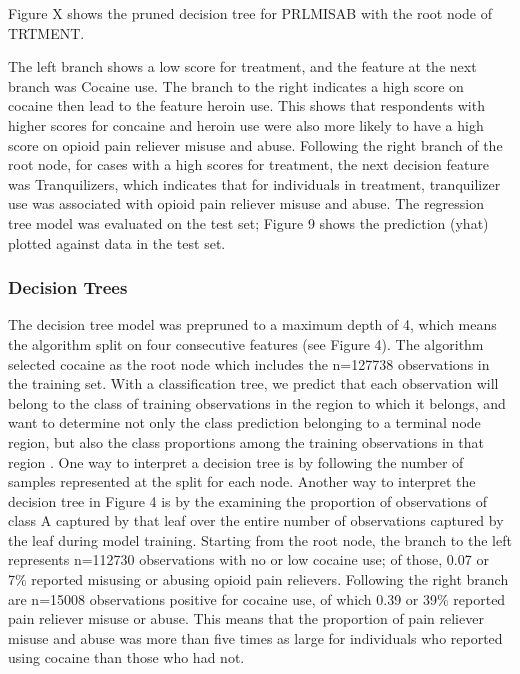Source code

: \documentclass[sigconf]{acmart}
\begin{document}
Figure X shows the 
pruned decision tree for PRLMISAB with the root node of TRTMENT. 

The left branch shows a low score for treatment, and the feature at the next 
branch was Cocaine use. 
The branch to the right indicates a high score on cocaine then lead to 
the feature heroin use. This shows that respondents with higher scores for 
concaine and heroin use were also more likely to have a high score on 
opioid pain reliever misuse and abuse. Following the right branch of the 
root node, for cases with a high scores for treatment, the next decision 
feature was Tranquilizers, which indicates that for individuals in treatment, 
tranquilizer use was associated with opioid pain reliever misuse and abuse. 
The regression tree model was evaluated on the test set; Figure 9 shows 
the prediction (yhat) plotted against data in the test set.

\subsubsection{Decision Trees} 

The decision tree model was prepruned to a maximum depth of 4, which means 
the algorithm split on four consecutive features (see Figure 4). The  
algorithm selected cocaine as the root node which includes the n=127738 
observations in the training set. With a classification tree, we predict 
that each observation will belong to the class of training observations in 
the region to which it belongs, and want to determine not only the class
prediction belonging to a terminal node region, but also the class 
proportions among the training observations in that region \cite{james13}. 
One way to interpret a decision tree is by following the number of samples 
represented at the split for each node. Another way to interpret the decision 
tree in Figure 4 is by the examining the proportion of observations of 
class A captured by that leaf over the entire number of observations captured 
by the leaf during model training. Starting from the root node, the branch 
to the left represents n=112730 observations with no or low cocaine use; 
of those, 0.07 or 7\% reported misusing or abusing opioid pain relievers. 
Following the right branch are n=15008 observations positive for cocaine use, 
of which 0.39 or 39\% reported pain reliever misuse or abuse. This means that 
the proportion of pain reliever misuse and abuse was more than five times as 
large for individuals who reported using cocaine than those who had not. 
\end{document}
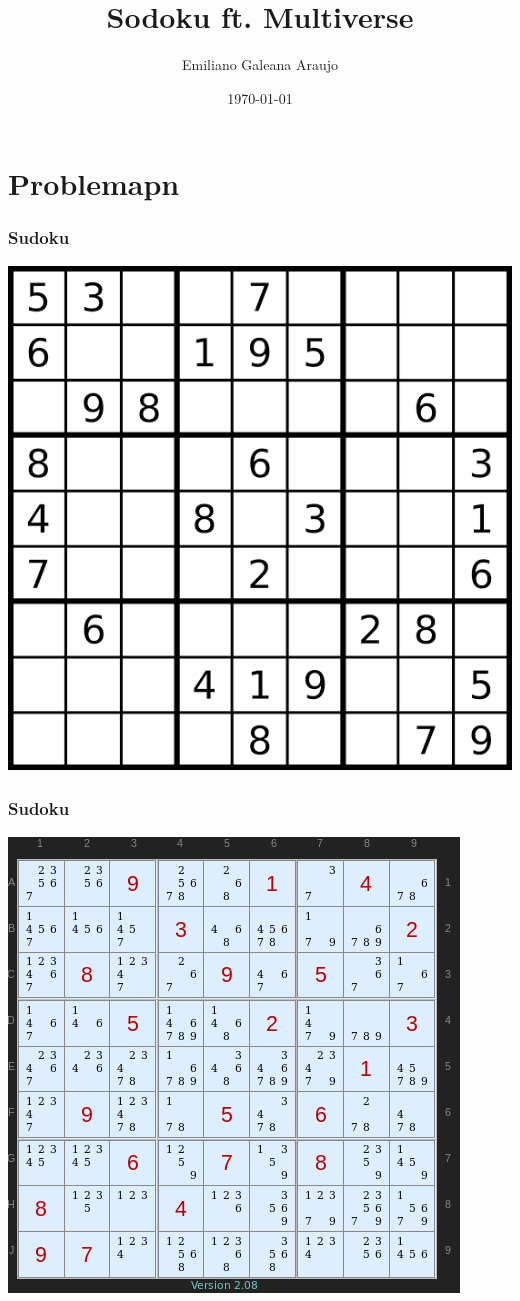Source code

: \documentclass{beamer}
\title[HOC]{Sodoku ft. Multiverse}
\author{Emiliano Galeana Araujo}
\institute{Universidad Nacional Autónoma de México}
\date{\today}
\begin{document}
\frame{\titlepage}

\section{Problemapn}
\begin{frame}
  \frametitle{Sudoku}
  \begin{center}
    \includegraphics[scale=0.3]{sudoku.png}
  \end{center}
\end{frame}

\begin{frame}
  \frametitle{Sudoku}
  \begin{center}
    \includegraphics[scale=0.3]{imposible.jpg}
  \end{center}
\end{frame}
\end{document}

REQUIRED ACTION:
In the lines above, find each one with "branch" and list it.

RESPONSE AREA:
The left branch shows a low score for treatment, and the feature at the next 
branch was Cocaine use. 
The branch to the right indicates a high score on cocaine then lead to 
opioid pain reliever misuse and abuse. Following the right branch of the 
by the leaf during model training. Starting from the root node, the branch 
Following the right branch are n=15008 observations positive for cocaine use, 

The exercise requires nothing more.